• _Work instructions_: What you return should match the data below exactly, with no pictures in it.

• _Exercise inputs_:
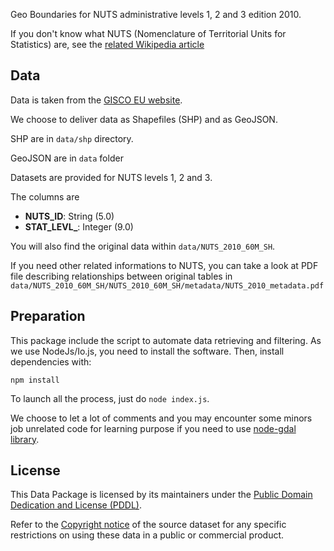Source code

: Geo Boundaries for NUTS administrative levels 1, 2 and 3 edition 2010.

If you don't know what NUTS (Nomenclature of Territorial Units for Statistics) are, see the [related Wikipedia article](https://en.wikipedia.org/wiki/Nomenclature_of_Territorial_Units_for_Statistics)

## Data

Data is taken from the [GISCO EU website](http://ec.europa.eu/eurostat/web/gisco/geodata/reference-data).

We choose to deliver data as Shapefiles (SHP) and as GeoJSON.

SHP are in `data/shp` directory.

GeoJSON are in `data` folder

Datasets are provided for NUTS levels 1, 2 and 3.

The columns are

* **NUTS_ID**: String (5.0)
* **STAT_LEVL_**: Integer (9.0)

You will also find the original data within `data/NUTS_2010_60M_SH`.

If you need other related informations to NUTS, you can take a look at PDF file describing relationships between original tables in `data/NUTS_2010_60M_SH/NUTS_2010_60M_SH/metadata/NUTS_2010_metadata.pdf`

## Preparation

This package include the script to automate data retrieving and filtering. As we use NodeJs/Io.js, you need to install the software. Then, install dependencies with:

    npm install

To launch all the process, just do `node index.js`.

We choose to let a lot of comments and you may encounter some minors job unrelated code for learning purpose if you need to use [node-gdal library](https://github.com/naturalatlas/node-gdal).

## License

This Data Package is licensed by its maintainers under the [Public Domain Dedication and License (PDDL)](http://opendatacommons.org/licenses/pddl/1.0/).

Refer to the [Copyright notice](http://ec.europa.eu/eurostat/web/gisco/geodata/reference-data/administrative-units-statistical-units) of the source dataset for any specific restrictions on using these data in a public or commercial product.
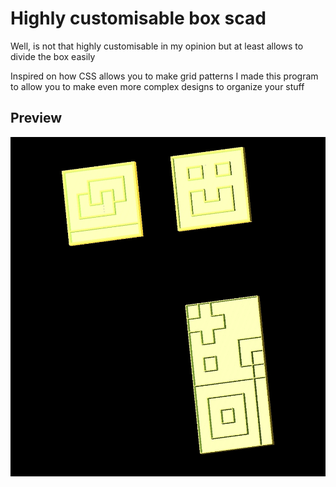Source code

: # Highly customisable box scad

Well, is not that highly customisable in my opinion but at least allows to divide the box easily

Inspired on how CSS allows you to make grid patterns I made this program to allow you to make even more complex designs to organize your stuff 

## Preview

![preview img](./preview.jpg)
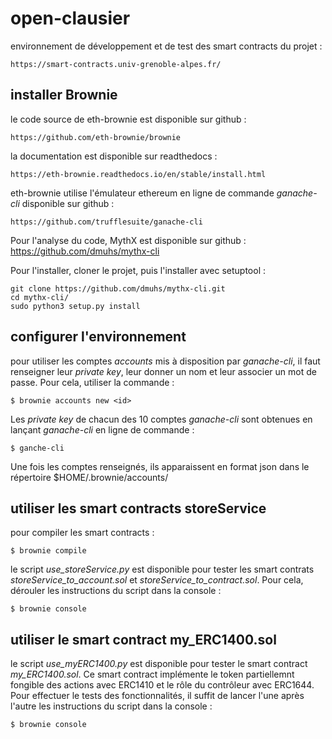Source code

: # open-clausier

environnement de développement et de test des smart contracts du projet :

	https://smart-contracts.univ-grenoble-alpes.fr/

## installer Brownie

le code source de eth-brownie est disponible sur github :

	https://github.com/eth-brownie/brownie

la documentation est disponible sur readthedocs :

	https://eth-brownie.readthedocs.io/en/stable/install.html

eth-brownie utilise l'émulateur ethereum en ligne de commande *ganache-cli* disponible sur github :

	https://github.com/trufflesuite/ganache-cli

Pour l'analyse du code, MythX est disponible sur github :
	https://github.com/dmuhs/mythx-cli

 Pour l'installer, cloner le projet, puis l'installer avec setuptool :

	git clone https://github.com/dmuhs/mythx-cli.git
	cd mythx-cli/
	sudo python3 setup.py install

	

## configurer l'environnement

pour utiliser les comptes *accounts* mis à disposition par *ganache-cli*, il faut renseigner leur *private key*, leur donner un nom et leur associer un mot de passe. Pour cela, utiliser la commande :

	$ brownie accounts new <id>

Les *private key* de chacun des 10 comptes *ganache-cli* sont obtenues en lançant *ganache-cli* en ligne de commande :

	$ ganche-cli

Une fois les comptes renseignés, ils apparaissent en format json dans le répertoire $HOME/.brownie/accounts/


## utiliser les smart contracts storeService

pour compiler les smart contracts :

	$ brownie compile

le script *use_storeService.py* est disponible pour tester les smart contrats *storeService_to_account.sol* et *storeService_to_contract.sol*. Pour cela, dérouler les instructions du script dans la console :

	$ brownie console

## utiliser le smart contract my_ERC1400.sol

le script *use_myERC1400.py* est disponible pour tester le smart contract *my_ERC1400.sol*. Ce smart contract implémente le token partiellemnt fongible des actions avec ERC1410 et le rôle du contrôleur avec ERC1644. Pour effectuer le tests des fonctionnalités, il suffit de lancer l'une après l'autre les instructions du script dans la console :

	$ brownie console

• _Task solution_:
Source code

: Geo Boundaries for NUTS administrative levels 1, 2 and 3 edition 2010.

If you don't know what NUTS (Nomenclature of Territorial Units for Statistics) are, see the [related Wikipedia article](https://en.wikipedia.org/wiki/Nomenclature_of_Territorial_Units_for_Statistics)

## Data

Data is taken from the [GISCO EU website](http://ec.europa.eu/eurostat/web/gisco/geodata/reference-data).

We choose to deliver data as Shapefiles (SHP) and as GeoJSON.

SHP are in `data/shp` directory.

GeoJSON are in `data` folder

Datasets are provided for NUTS levels 1, 2 and 3.

The columns are

* **NUTS_ID**: String (5.0)
* **STAT_LEVL_**: Integer (9.0)

You will also find the original data within `data/NUTS_2010_60M_SH`.

If you need other related informations to NUTS, you can take a look at PDF file describing relationships between original tables in `data/NUTS_2010_60M_SH/NUTS_2010_60M_SH/metadata/NUTS_2010_metadata.pdf`

## Preparation

This package include the script to automate data retrieving and filtering. As we use NodeJs/Io.js, you need to install the software. Then, install dependencies with:

    npm install

To launch all the process, just do `node index.js`.

We choose to let a lot of comments and you may encounter some minors job unrelated code for learning purpose if you need to use [node-gdal library](https://github.com/naturalatlas/node-gdal).

## License

This Data Package is licensed by its maintainers under the [Public Domain Dedication and License (PDDL)](http://opendatacommons.org/licenses/pddl/1.0/).

Refer to the [Copyright notice](http://ec.europa.eu/eurostat/web/gisco/geodata/reference-data/administrative-units-statistical-units) of the source dataset for any specific restrictions on using these data in a public or commercial product.
Source code

: # Highly customisable box scad

Well, is not that highly customisable in my opinion but at least allows to divide the box easily

Inspired on how CSS allows you to make grid patterns I made this program to allow you to make even more complex designs to organize your stuff 

## Preview

![preview img](./preview.jpg)
Source code

: # open-clausier

environnement de développement et de test des smart contracts du projet :

	https://smart-contracts.univ-grenoble-alpes.fr/

## installer Brownie

le code source de eth-brownie est disponible sur github :

	https://github.com/eth-brownie/brownie

la documentation est disponible sur readthedocs :

	https://eth-brownie.readthedocs.io/en/stable/install.html

eth-brownie utilise l'émulateur ethereum en ligne de commande *ganache-cli* disponible sur github :

	https://github.com/trufflesuite/ganache-cli

Pour l'analyse du code, MythX est disponible sur github :
	https://github.com/dmuhs/mythx-cli

 Pour l'installer, cloner le projet, puis l'installer avec setuptool :

	git clone https://github.com/dmuhs/mythx-cli.git
	cd mythx-cli/
	sudo python3 setup.py install

	

## configurer l'environnement

pour utiliser les comptes *accounts* mis à disposition par *ganache-cli*, il faut renseigner leur *private key*, leur donner un nom et leur associer un mot de passe. Pour cela, utiliser la commande :

	$ brownie accounts new <id>

Les *private key* de chacun des 10 comptes *ganache-cli* sont obtenues en lançant *ganache-cli* en ligne de commande :

	$ ganche-cli

Une fois les comptes renseignés, ils apparaissent en format json dans le répertoire $HOME/.brownie/accounts/


## utiliser les smart contracts storeService

pour compiler les smart contracts :

	$ brownie compile

le script *use_storeService.py* est disponible pour tester les smart contrats *storeService_to_account.sol* et *storeService_to_contract.sol*. Pour cela, dérouler les instructions du script dans la console :

	$ brownie console

## utiliser le smart contract my_ERC1400.sol

le script *use_myERC1400.py* est disponible pour tester le smart contract *my_ERC1400.sol*. Ce smart contract implémente le token partiellemnt fongible des actions avec ERC1410 et le rôle du contrôleur avec ERC1644. Pour effectuer le tests des fonctionnalités, il suffit de lancer l'une après l'autre les instructions du script dans la console :

	$ brownie console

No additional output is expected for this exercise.